**Your assignment**.
Your answer should be the lines below from the one with "la sécurité intérieure, dans" to the one with "ou, le cas échéant, les", both included, given again exactly and with nothing added.

Entries taken from a collection
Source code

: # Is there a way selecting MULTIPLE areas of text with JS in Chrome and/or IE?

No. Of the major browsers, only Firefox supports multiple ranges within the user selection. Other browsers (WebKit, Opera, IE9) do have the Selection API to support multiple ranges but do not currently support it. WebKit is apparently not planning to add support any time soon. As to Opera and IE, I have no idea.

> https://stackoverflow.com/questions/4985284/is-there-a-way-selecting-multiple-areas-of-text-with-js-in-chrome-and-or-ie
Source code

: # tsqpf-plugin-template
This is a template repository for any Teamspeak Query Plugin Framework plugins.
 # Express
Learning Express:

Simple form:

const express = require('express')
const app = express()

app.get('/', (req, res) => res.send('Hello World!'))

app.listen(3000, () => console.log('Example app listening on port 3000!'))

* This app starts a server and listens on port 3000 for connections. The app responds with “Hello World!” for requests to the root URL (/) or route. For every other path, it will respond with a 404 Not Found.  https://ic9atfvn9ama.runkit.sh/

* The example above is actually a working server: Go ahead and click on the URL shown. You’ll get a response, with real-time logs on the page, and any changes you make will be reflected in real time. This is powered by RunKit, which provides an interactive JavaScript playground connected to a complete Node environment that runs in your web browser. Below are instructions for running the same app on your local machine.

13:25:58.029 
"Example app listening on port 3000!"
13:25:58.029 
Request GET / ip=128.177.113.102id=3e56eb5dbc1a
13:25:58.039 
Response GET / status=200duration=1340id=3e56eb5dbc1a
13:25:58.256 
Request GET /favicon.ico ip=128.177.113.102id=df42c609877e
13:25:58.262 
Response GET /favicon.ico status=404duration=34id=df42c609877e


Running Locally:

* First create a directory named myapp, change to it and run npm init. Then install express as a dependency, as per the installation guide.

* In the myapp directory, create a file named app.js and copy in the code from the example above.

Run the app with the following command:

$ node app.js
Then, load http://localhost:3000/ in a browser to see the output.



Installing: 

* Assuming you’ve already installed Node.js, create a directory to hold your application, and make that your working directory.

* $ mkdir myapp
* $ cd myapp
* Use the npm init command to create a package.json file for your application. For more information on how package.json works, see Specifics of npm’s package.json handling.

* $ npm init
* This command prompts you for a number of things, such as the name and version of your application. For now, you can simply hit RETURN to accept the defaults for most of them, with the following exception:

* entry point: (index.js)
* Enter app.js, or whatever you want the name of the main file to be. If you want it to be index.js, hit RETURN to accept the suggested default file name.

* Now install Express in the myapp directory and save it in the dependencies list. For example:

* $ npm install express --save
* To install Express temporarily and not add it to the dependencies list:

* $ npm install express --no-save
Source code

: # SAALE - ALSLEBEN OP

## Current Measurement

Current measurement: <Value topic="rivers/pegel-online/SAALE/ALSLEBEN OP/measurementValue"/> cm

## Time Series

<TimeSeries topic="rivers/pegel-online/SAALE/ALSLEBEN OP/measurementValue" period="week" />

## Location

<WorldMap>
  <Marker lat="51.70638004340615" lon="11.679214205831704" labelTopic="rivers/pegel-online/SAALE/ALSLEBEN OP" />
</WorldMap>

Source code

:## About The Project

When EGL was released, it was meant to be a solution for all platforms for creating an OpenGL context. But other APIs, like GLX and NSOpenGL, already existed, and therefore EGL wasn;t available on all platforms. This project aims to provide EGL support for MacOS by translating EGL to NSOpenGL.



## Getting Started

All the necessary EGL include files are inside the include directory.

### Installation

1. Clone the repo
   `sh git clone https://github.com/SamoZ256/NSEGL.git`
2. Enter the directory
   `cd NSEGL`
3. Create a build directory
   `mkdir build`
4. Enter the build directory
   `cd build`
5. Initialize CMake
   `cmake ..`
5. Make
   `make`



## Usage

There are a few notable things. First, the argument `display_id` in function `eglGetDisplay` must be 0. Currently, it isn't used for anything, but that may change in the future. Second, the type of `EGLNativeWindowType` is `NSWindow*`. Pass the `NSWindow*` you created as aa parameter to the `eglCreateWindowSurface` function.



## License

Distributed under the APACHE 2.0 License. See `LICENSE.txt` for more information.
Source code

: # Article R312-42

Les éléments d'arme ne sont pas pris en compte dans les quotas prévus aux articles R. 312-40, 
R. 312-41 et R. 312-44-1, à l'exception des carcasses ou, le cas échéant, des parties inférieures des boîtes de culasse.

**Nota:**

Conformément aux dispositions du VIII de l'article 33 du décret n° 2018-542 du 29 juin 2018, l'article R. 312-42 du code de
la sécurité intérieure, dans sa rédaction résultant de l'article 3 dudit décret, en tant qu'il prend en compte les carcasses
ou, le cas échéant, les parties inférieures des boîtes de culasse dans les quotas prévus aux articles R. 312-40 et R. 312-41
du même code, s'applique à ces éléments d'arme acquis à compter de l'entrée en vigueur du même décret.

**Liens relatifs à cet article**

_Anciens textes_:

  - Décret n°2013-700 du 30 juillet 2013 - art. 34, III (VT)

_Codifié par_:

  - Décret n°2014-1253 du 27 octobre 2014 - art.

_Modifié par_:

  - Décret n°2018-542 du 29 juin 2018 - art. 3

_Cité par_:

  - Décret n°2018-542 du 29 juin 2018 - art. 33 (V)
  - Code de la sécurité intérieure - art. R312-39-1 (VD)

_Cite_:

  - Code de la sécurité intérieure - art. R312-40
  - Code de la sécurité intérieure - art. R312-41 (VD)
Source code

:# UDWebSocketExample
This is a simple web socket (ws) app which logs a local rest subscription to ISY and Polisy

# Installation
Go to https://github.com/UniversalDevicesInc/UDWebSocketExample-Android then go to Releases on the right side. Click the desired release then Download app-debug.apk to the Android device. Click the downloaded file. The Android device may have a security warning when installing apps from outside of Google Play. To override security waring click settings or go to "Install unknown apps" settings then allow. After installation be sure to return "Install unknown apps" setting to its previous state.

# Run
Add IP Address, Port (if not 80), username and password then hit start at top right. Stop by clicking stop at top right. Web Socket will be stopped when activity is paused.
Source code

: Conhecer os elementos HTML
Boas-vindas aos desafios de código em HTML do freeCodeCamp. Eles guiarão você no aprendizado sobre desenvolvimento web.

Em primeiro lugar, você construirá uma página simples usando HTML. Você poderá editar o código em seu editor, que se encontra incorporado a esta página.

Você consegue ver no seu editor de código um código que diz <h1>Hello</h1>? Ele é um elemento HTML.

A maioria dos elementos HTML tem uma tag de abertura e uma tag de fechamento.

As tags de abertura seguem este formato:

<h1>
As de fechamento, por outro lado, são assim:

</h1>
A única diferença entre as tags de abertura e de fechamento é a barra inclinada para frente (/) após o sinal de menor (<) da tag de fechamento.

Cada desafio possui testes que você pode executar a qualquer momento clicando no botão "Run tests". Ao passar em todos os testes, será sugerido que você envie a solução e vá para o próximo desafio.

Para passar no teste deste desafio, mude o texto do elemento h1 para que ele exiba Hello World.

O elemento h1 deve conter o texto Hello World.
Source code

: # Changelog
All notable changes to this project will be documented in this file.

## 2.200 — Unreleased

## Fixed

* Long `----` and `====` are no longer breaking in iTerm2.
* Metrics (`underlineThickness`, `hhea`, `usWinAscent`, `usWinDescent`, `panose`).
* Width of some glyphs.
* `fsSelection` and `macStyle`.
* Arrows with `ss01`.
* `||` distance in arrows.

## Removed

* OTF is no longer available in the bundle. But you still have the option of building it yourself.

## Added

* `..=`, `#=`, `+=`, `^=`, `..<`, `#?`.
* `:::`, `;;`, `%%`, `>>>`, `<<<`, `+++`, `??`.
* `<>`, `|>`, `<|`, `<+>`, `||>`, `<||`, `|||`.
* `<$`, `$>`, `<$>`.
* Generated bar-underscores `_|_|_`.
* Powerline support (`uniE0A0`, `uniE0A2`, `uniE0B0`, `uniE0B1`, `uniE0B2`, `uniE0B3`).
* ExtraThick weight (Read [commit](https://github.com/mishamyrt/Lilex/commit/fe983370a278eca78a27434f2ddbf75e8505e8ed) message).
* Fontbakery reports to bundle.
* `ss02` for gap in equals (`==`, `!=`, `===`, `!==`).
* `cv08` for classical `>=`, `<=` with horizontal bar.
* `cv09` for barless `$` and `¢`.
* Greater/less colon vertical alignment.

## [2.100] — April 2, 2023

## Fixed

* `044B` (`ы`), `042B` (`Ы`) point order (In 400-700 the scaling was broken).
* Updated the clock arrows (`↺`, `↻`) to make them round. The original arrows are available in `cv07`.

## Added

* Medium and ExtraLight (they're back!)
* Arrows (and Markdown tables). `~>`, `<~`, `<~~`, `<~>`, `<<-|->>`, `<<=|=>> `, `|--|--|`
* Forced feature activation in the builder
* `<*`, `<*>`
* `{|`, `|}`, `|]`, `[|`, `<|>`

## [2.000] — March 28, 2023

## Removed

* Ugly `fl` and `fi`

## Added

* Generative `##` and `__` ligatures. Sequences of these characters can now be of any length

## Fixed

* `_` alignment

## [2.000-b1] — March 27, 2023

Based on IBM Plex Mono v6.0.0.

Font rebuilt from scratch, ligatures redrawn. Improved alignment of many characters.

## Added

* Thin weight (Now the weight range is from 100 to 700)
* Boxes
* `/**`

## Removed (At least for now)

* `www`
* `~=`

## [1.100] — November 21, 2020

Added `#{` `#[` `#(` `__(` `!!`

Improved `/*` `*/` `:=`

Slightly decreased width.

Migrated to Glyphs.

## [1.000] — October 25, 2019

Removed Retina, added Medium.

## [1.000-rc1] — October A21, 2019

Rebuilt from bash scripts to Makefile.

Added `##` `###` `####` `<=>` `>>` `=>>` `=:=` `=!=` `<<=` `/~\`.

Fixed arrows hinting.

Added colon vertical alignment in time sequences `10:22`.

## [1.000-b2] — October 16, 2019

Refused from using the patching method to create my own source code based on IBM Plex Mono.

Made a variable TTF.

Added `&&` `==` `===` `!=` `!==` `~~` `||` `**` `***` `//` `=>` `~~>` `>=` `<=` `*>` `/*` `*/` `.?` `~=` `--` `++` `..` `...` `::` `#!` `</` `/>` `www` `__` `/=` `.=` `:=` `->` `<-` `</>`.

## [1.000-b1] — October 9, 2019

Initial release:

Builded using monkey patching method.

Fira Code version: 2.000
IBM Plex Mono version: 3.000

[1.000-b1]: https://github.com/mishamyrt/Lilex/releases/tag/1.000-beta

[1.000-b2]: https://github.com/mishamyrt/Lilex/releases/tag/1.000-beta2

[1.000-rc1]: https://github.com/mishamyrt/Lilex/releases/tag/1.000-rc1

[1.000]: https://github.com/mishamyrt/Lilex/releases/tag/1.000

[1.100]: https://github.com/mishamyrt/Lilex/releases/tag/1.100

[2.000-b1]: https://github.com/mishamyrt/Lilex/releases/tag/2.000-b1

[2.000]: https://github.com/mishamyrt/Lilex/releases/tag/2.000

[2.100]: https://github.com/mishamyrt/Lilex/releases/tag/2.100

**Task solution**.
la sécurité intérieure, dans sa rédaction résultant de l'article 3 dudit décret, en tant qu'il prend en compte les carcasses
ou, le cas échéant, les parties inférieures des boîtes de culasse dans les quotas prévus aux articles R. 312-40 et R. 312-41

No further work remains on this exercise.